## [TASK GOAL]
Your job is to set down the stretch of entries that opens with the line containing "Alignment statistics are" and closes with the line containing "converted to bigWigs". Keep both end lines, copy each exactly, and add nothing.

(Stored items from a collection)

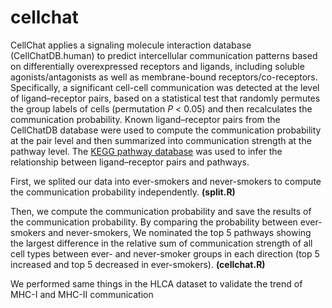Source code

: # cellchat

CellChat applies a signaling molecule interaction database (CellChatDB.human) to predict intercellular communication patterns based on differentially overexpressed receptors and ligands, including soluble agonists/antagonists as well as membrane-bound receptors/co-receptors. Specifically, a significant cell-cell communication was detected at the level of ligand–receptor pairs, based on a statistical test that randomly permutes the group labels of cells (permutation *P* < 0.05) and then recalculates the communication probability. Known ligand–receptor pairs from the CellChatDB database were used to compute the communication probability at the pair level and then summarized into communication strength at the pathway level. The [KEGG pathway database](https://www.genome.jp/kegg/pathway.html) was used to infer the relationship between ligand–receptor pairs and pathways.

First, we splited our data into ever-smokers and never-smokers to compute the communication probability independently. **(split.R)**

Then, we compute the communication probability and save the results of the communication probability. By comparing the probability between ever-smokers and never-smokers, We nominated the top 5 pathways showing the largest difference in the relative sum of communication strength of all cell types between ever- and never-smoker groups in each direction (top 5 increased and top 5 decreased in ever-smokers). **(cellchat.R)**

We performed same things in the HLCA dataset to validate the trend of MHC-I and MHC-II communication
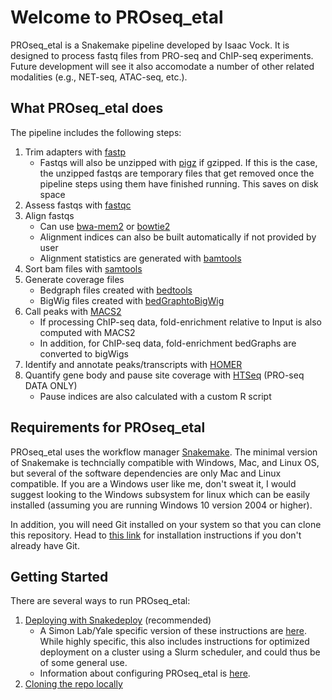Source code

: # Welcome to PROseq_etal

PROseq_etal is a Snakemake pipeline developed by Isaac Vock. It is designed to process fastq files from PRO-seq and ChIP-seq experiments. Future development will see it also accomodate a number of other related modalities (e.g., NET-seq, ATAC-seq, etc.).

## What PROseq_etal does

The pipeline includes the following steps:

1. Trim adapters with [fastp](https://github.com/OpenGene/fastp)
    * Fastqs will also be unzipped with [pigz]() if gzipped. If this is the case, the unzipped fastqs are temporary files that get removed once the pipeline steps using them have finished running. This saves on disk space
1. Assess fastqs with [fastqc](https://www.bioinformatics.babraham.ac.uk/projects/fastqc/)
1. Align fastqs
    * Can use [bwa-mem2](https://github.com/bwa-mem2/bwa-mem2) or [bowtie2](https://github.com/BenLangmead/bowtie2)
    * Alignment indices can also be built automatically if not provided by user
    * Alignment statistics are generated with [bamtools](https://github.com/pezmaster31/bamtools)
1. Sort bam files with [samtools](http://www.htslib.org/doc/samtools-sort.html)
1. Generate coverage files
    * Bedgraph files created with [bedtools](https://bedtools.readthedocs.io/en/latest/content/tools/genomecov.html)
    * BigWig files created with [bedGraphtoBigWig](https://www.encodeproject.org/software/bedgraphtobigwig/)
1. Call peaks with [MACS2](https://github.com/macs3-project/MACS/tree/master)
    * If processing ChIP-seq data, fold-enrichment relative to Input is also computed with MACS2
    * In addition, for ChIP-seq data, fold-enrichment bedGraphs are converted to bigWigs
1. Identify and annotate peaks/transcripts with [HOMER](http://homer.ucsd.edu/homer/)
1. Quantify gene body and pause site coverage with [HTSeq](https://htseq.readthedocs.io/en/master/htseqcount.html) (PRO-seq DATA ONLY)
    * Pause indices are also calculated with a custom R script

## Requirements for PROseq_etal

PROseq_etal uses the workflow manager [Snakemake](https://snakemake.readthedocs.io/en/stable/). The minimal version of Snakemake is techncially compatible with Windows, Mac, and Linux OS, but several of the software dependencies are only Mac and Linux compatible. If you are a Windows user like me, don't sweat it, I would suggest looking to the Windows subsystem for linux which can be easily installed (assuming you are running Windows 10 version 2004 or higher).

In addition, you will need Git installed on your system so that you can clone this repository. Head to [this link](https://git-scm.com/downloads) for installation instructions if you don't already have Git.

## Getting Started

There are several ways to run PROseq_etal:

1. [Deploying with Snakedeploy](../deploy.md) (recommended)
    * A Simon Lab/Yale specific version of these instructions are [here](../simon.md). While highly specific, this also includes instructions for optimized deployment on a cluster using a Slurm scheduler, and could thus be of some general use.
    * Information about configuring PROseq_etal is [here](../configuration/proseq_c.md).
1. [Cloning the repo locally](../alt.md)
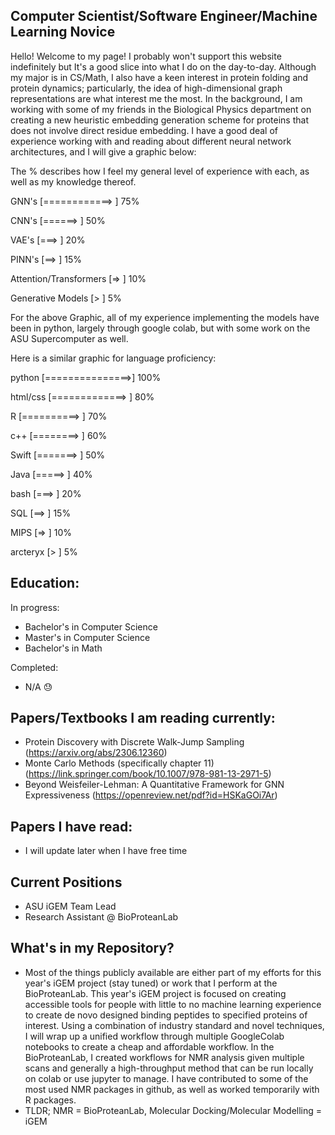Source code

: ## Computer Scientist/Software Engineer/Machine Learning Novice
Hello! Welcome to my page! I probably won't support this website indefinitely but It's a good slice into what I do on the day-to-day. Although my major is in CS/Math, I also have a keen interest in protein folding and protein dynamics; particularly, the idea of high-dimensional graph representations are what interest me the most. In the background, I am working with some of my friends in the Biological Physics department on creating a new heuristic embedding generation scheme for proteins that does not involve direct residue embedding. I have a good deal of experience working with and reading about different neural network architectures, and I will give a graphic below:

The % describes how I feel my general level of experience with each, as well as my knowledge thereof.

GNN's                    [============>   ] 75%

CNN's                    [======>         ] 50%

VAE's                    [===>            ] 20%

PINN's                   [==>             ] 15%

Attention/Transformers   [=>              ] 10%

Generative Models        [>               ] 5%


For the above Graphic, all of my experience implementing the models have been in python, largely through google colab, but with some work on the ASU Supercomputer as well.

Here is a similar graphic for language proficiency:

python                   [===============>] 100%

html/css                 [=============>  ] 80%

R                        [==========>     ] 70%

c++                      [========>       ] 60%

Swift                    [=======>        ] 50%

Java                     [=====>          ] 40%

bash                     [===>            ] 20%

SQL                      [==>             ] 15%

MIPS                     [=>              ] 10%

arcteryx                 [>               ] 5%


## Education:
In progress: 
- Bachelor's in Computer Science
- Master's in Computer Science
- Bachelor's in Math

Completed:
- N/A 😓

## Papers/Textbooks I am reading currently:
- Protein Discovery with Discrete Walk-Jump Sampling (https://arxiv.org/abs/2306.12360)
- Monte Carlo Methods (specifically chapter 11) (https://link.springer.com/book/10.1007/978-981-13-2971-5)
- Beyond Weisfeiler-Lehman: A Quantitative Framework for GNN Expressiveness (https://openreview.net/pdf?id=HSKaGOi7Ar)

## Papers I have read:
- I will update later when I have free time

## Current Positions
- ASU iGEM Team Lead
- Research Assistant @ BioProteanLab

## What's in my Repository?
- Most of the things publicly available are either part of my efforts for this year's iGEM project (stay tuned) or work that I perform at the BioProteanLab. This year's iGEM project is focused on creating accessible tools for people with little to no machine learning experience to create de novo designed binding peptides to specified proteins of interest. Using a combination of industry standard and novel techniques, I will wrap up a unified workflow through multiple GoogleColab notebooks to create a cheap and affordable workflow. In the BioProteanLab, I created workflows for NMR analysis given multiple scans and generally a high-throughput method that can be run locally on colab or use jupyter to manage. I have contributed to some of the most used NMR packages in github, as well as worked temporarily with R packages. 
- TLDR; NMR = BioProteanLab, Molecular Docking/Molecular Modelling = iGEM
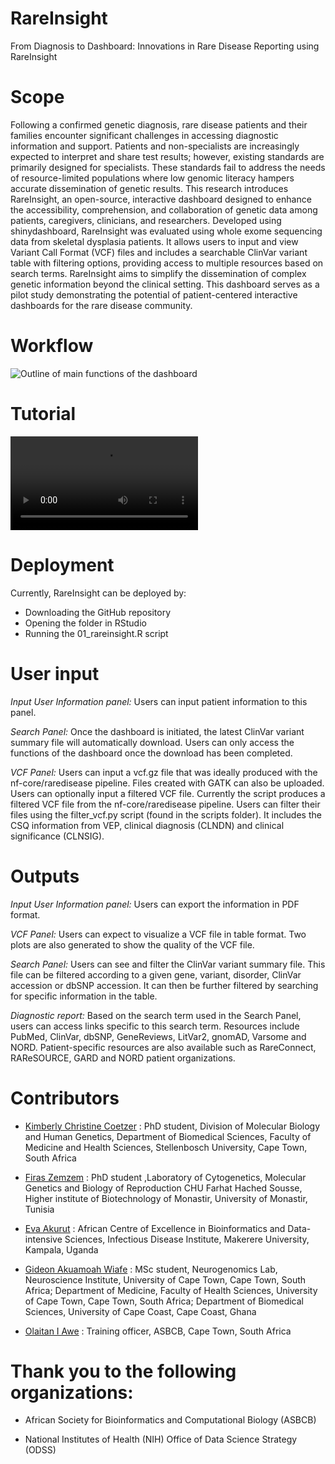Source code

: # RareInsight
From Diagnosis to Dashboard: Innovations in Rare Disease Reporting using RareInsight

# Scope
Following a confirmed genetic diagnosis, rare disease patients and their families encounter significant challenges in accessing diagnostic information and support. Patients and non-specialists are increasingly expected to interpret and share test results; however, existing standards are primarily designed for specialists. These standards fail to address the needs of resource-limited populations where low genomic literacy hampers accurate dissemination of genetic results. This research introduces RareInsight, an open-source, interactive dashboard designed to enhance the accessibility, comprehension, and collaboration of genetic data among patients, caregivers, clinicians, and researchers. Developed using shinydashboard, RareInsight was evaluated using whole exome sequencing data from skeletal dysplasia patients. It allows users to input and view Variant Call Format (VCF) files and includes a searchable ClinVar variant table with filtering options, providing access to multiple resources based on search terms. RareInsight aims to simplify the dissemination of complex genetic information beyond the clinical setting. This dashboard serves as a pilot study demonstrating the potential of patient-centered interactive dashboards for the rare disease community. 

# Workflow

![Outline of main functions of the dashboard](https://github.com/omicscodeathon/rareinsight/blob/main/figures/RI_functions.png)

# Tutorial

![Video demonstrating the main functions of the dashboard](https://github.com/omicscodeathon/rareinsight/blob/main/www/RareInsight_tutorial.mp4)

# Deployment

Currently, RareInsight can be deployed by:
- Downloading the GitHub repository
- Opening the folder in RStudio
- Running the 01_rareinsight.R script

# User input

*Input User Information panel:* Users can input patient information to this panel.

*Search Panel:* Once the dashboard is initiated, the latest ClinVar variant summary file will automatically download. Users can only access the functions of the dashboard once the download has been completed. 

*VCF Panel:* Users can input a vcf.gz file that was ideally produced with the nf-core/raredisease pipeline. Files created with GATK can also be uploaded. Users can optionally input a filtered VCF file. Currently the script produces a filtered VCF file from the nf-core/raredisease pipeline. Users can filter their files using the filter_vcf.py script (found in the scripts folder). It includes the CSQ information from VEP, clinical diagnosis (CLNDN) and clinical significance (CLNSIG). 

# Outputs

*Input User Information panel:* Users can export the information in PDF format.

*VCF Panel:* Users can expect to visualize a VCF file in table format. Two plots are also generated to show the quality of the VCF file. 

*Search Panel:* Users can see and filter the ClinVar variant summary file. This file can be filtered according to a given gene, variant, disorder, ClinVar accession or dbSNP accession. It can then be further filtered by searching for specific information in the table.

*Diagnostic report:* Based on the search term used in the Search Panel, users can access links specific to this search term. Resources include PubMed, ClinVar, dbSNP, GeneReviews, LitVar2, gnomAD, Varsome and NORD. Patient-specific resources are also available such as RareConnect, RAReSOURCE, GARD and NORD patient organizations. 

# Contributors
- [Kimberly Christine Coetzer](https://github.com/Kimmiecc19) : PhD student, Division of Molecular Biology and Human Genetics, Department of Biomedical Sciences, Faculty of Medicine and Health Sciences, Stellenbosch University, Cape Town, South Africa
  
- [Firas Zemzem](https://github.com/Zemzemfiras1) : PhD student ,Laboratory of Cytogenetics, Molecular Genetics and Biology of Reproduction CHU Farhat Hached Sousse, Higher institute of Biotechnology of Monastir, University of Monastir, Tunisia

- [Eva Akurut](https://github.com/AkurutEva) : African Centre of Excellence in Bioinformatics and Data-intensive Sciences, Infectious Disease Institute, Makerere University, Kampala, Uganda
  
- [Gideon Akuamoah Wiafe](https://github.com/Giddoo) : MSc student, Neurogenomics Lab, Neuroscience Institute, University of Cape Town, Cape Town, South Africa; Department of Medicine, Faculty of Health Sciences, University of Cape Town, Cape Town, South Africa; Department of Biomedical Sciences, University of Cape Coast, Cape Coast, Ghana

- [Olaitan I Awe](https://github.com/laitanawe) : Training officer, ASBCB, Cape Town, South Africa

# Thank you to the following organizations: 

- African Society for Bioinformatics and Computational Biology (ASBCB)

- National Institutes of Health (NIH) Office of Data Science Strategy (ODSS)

## [SOLUTION TO THE PROBLEM]
    * Alignment statistics are generated with [bamtools](https://github.com/pezmaster31/bamtools)
1. Sort bam files with [samtools](http://www.htslib.org/doc/samtools-sort.html)
1. Generate coverage files
    * Bedgraph files created with [bedtools](https://bedtools.readthedocs.io/en/latest/content/tools/genomecov.html)
    * BigWig files created with [bedGraphtoBigWig](https://www.encodeproject.org/software/bedgraphtobigwig/)
1. Call peaks with [MACS2](https://github.com/macs3-project/MACS/tree/master)
    * If processing ChIP-seq data, fold-enrichment relative to Input is also computed with MACS2
    * In addition, for ChIP-seq data, fold-enrichment bedGraphs are converted to bigWigs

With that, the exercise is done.